Records from a dataset
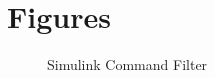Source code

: 

\section{Figures}
\begin{figure}[h!]
	\centering
	\caption{Simulink Command Filter\label{fig:app.CF}}
\end{figure}		

%
%

%
%        

%
%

TASK PROMPT: Without the pictures, print the records in full, exactly as they appear.

ANSWER SECTION:
Source code

: 

\section{Figures}
\begin{figure}[h!]
	\centering
	\caption{Simulink Command Filter\label{fig:app.CF}}
\end{figure}		

%
%

%
%        

%
%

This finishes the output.